With the Qur'an, "something just clicked," she said. "It just hits you in the heart."
Charles, 47, first walked into the mosque last summer. She wasn't wearing a hijab — a Muslim headscarf — and "stuck out like a sore thumb." But people approached her, she said, and they welcomed her.
Charles hasn't told many people about her conversion. A couple of family members aren't happy about it — influenced, Charles believes, by the negative portrayals of Muslims in the media.
But Charles is determined. She was a long-time pack-a-day smoker and has now quit. She doesn't drink or eat pork anymore. She has also stopped gossiping, which she admits is "brutal" to attempt in an office environment.
Ramadan has brought unexpected hardship. Her mother died July 10 from c. difficile after being hospitalized with pneumonia. She was 84.
Charles's voice breaks when she talks about it. But her newfound religion has helped, she said.
"It helps me not to do the hysterical screaming and crying and head banging," she said. "It definitely keeps you calmer."
She plans to stick with Islam. She is learning more prayers and living by the five pillars, and has adjusted to the fasting. She's doing good deeds for Ramadan too. Most recently, she said, "I cut my neighbour's grass."

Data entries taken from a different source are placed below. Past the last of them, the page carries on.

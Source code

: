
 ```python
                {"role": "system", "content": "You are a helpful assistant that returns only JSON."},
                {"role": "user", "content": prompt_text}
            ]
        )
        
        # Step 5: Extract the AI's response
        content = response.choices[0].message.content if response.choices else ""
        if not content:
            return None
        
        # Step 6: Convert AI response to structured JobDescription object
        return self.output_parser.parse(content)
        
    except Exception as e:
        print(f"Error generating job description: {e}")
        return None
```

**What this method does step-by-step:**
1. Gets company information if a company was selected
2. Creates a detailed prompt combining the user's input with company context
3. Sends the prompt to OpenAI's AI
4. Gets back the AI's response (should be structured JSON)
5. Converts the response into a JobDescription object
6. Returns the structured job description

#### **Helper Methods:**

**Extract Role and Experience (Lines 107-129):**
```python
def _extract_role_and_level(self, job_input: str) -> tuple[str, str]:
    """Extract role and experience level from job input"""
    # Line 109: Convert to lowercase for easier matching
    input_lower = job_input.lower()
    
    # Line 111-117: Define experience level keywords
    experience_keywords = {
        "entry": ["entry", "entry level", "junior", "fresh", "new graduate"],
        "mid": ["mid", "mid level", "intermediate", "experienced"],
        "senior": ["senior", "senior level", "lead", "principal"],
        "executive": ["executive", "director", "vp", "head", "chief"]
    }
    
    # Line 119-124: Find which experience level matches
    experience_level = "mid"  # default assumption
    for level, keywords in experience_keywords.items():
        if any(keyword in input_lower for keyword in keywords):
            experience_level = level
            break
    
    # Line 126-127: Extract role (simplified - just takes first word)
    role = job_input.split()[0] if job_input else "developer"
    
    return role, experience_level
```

"It can be overwhelming, so what I do is take it a little bit at a time," she said. "I'm not going to become the best Muslim overnight. I've learned so much in the past year and I have so much more to learn, but it's addicting. The more I learn, the more I want to learn."
The mosque held Monday's multi-faith event as Muslims there broke the fast for the day. About 50 guests attended.
Number of Muslims has doubled
The number of Muslims in Hamilton is increasing. In 2001, Statistics Canada data shows 11,335 Muslims in Hamilton, of which 5,905 were male and 5,430 were female.
Data from 2011 shows 22,520 Muslims in Hamilton, of which 11,645 were male and 10,875 were female.
"From month to month, we see the number of people growing," said Ali Ghouse, spokesperson for the Muslim Association of Hamilton.
"A lot of them are born to Canadian parents. There are some who are immigrants, but most of them are kids who were born here and go to school here."
Ramadan is 30 days, running from July 9 to Aug. 7.